Your answer must be a word-for-word copy of the listing below, minus its pictures.

──────── Input data ────────

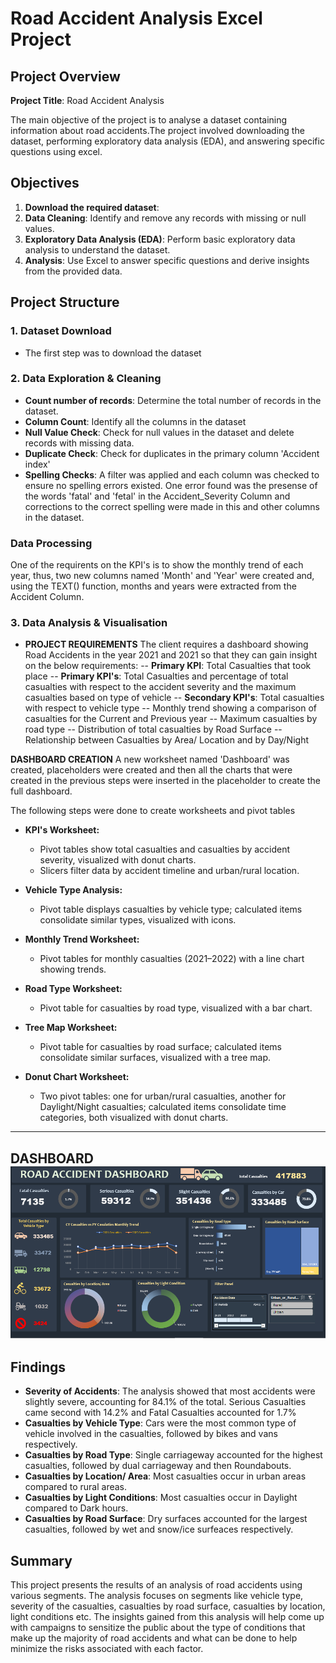 # Road Accident Analysis Excel Project

## Project Overview

**Project Title**: Road Accident Analysis  

The main objective of the project is to analyse a dataset containing information about road accidents.The project involved downloading the dataset, performing exploratory data analysis (EDA), and answering specific questions using excel.

## Objectives

1. **Download the required dataset**:
2. **Data Cleaning**: Identify and remove any records with missing or null values.
3. **Exploratory Data Analysis (EDA)**: Perform basic exploratory data analysis to understand the dataset.
4. **Analysis**: Use Excel to answer specific questions and derive insights from the provided data.

## Project Structure

### 1. Dataset Download

- The first step was to download the dataset 

### 2. Data Exploration & Cleaning

- **Count number of records**: Determine the total number of records in the dataset.
- **Column Count**: Identify all the columns in the dataset
- **Null Value Check**: Check for null values in the dataset and delete records with missing data.
- **Duplicate Check**: Check for duplicates in the primary column 'Accident index'
- **Spelling Checks**: A filter was applied and each column was checked to ensure no spelling errors existed. One error found was the presense of the words 'fatal' and 'fetal' in the Accident_Severity Column and corrections to the correct spelling were made in this and other columns in the dataset.

### Data Processing
One of the requirents on the KPI's is to show the monthly trend of each year, thus, two new columns named 'Month' and 'Year' were created and, using the TEXT() function, months and years were extracted from the Accident Column.

### 3. Data Analysis & Visualisation

- **PROJECT REQUIREMENTS**
The client requires a dashboard showing Road Accidents in the year 2021 and 2021 so that they can gain insight on the below requirements:
-- **Primary KPI**: Total Casualties that took place
-- **Primary KPI's**: Total Casualties and percentage of total casualties with respect to the accident severity and the maximum casualties based on type of vehicle
-- **Secondary KPI's**: Total casualties with respect to vehicle type
-- Monthly trend showing a comparison of casualties for the Current and Previous year
-- Maximum casualties by road type
-- Distribution of total casualties by Road Surface
-- Relationship between Casualties by Area/ Location  and by Day/Night

**DASHBOARD CREATION**
A new worksheet named 'Dashboard' was created, placeholders were created and then all the charts that were created in the previous steps were inserted in the placeholder to create the full dashboard.

The following steps were done to create worksheets and pivot tables
- **KPI's Worksheet:**  
  - Pivot tables show total casualties and casualties by accident severity, visualized with donut charts. 
  - Slicers filter data by accident timeline and urban/rural location.

- **Vehicle Type Analysis:**  
  - Pivot table displays casualties by vehicle type; calculated items consolidate similar types, visualized with icons.

- **Monthly Trend Worksheet:**  
  - Pivot tables for monthly casualties (2021–2022) with a line chart showing trends.

- **Road Type Worksheet:**  
  - Pivot table for casualties by road type, visualized with a bar chart.

- **Tree Map Worksheet:**  
  - Pivot table for casualties by road surface; calculated items consolidate similar surfaces, visualized with a tree map.

- **Donut Chart Worksheet:**  
  - Two pivot tables: one for urban/rural casualties, another for Daylight/Night casualties; calculated items consolidate time categories, both visualized with donut charts.
---
DASHBOARD
![Road Accident Dashboard](https://github.com/Gavercio97/Road-Accident-Excel-Project/blob/main/assets/images/RTA%20Dashboard.png)
---
## Findings

- **Severity of Accidents**: The analysis showed that most accidents were slightly severe, accounting for 84.1% of the total. Serious Casualties came second with 14.2% and Fatal Casualties accounted for 1.7%
- **Casualties by Vehicle Type**: Cars were the most common type of vehicle involved in the casualties, followed by bikes and vans respectively.
- **Casualties by Road Type**: Single carriageway accounted for the highest casualties, followed by dual carriageway and then Roundabouts.
- **Casualties by Location/ Area**: Most casualties occur in urban areas compared to rural areas.
- **Casualties by Light Conditions**: Most casualties occur in Daylight compared to Dark hours.
- **Casualties by Road Surface**: Dry surfaces accounted for the largest casualties, followed by wet and snow/ice surfeaces respectively.


## Summary
This project presents the results of an analysis of road accidents using various segments. The analysis focuses on segments like vehicle type, severity of the casualties, casualties by road surface, casualties by location, light conditions etc. The insights gained from this analysis will help come up with campaigns to sensitize the public about the type of conditions that make up the majority of road accidents and what can be done to help minimize the risks associated with each factor.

────────

*Response:*
 # Road Accident Analysis Excel Project

## Project Overview

**Project Title**: Road Accident Analysis  

The main objective of the project is to analyse a dataset containing information about road accidents.The project involved downloading the dataset, performing exploratory data analysis (EDA), and answering specific questions using excel.

## Objectives

1. **Download the required dataset**:
2. **Data Cleaning**: Identify and remove any records with missing or null values.
3. **Exploratory Data Analysis (EDA)**: Perform basic exploratory data analysis to understand the dataset.
4. **Analysis**: Use Excel to answer specific questions and derive insights from the provided data.

## Project Structure

### 1. Dataset Download

- The first step was to download the dataset 

### 2. Data Exploration & Cleaning

- **Count number of records**: Determine the total number of records in the dataset.
- **Column Count**: Identify all the columns in the dataset
- **Null Value Check**: Check for null values in the dataset and delete records with missing data.
- **Duplicate Check**: Check for duplicates in the primary column 'Accident index'
- **Spelling Checks**: A filter was applied and each column was checked to ensure no spelling errors existed. One error found was the presense of the words 'fatal' and 'fetal' in the Accident_Severity Column and corrections to the correct spelling were made in this and other columns in the dataset.

### Data Processing
One of the requirents on the KPI's is to show the monthly trend of each year, thus, two new columns named 'Month' and 'Year' were created and, using the TEXT() function, months and years were extracted from the Accident Column.

### 3. Data Analysis & Visualisation

- **PROJECT REQUIREMENTS**
The client requires a dashboard showing Road Accidents in the year 2021 and 2021 so that they can gain insight on the below requirements:
-- **Primary KPI**: Total Casualties that took place
-- **Primary KPI's**: Total Casualties and percentage of total casualties with respect to the accident severity and the maximum casualties based on type of vehicle
-- **Secondary KPI's**: Total casualties with respect to vehicle type
-- Monthly trend showing a comparison of casualties for the Current and Previous year
-- Maximum casualties by road type
-- Distribution of total casualties by Road Surface
-- Relationship between Casualties by Area/ Location  and by Day/Night

**DASHBOARD CREATION**
A new worksheet named 'Dashboard' was created, placeholders were created and then all the charts that were created in the previous steps were inserted in the placeholder to create the full dashboard.

The following steps were done to create worksheets and pivot tables
- **KPI's Worksheet:**  
  - Pivot tables show total casualties and casualties by accident severity, visualized with donut charts. 
  - Slicers filter data by accident timeline and urban/rural location.

- **Vehicle Type Analysis:**  
  - Pivot table displays casualties by vehicle type; calculated items consolidate similar types, visualized with icons.

- **Monthly Trend Worksheet:**  
  - Pivot tables for monthly casualties (2021–2022) with a line chart showing trends.

- **Road Type Worksheet:**  
  - Pivot table for casualties by road type, visualized with a bar chart.

- **Tree Map Worksheet:**  
  - Pivot table for casualties by road surface; calculated items consolidate similar surfaces, visualized with a tree map.

- **Donut Chart Worksheet:**  
  - Two pivot tables: one for urban/rural casualties, another for Daylight/Night casualties; calculated items consolidate time categories, both visualized with donut charts.
---
DASHBOARD
![Road Accident Dashboard](https://github.com/Gavercio97/Road-Accident-Excel-Project/blob/main/assets/images/RTA%20Dashboard.png)
---
## Findings

- **Severity of Accidents**: The analysis showed that most accidents were slightly severe, accounting for 84.1% of the total. Serious Casualties came second with 14.2% and Fatal Casualties accounted for 1.7%
- **Casualties by Vehicle Type**: Cars were the most common type of vehicle involved in the casualties, followed by bikes and vans respectively.
- **Casualties by Road Type**: Single carriageway accounted for the highest casualties, followed by dual carriageway and then Roundabouts.
- **Casualties by Location/ Area**: Most casualties occur in urban areas compared to rural areas.
- **Casualties by Light Conditions**: Most casualties occur in Daylight compared to Dark hours.
- **Casualties by Road Surface**: Dry surfaces accounted for the largest casualties, followed by wet and snow/ice surfeaces respectively.


## Summary
This project presents the results of an analysis of road accidents using various segments. The analysis focuses on segments like vehicle type, severity of the casualties, casualties by road surface, casualties by location, light conditions etc. The insights gained from this analysis will help come up with campaigns to sensitize the public about the type of conditions that make up the majority of road accidents and what can be done to help minimize the risks associated with each factor.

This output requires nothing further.